American fashion designer

Sydney Wragge (1908–1978) was an American fashion designer active during the 1940s, 1950s and 1960s. Working as B.H. Wragge, he was particularly renowned for his American sportswear, with the historian Caroline Rennolds Milbank declaring him the leader in mix-and-match separates and interchangeable wardrobe design.

== History ==
In the 1930s and 1940s, Wragge, along with John Weitz, was one of the few male "pioneers" in the female-dominated world of early American sportswear design. The fashion journalist Sally Kirkland, looking over the development of American sportswear, compared Wragge's design ethos to that of a later designer, Ralph Lauren, declaring that they shared impeccable taste and an eye for the best possible fabrics and prints. He was known for his versatile work, offering jackets that worked with both full and narrow skirts, and two-piece dresses that worked equally well as interchangeable blouses and skirts.

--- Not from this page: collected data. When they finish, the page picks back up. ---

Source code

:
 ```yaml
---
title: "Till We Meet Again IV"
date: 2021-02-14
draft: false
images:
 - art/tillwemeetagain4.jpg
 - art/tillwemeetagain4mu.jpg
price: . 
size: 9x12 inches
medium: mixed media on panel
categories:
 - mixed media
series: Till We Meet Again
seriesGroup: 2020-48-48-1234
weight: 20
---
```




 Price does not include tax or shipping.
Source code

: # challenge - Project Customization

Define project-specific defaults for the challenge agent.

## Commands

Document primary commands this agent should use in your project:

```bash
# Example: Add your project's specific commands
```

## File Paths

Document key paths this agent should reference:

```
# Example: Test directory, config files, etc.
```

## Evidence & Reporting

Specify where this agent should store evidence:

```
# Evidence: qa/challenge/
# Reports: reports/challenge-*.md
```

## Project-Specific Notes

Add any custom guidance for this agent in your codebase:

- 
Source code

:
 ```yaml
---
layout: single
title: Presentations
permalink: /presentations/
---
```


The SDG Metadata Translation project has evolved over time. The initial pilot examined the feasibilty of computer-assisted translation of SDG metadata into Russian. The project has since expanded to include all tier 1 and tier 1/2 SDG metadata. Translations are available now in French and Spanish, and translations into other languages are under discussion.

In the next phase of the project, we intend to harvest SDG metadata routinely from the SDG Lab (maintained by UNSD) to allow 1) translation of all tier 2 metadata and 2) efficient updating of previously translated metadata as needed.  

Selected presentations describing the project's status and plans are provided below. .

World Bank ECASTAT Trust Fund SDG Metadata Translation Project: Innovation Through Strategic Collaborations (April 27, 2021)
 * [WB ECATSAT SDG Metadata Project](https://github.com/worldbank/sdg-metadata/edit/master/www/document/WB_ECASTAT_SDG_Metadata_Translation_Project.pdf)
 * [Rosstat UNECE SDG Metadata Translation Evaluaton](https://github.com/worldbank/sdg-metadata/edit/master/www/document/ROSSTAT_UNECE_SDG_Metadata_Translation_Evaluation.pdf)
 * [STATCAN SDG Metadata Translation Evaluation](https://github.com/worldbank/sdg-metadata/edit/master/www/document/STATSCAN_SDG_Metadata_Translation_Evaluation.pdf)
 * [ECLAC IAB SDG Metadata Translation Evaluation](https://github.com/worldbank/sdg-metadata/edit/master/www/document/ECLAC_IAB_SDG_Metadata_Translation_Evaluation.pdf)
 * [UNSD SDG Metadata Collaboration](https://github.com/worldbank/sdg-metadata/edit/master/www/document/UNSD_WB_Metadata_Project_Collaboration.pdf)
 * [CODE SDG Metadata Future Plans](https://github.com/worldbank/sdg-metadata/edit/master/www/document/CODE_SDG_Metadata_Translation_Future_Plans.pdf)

In the 1960s, he updated his work to successfully meet the demands of the next generation for even more practical, pared-down clothing. When curating his major exhibition of American sportswear for the Metropolitan Museum of Art in 1998, Richard Martin noted that many of Wragge's former customers still retained the capsule wardrobes they had originally bought in the 1940s and 1950s.

Wragge won his first Coty Award in 1952, a special award for "concept of dressing," and was awarded a second one in 1957. He also received the Neiman Marcus Fashion Award in 1961.

He was the first president of the Council of Fashion Designers of America, a trade association of prominent American fashion and accessory designers that was founded in 1962 by Eleanor Lambert, and held the post until 1965.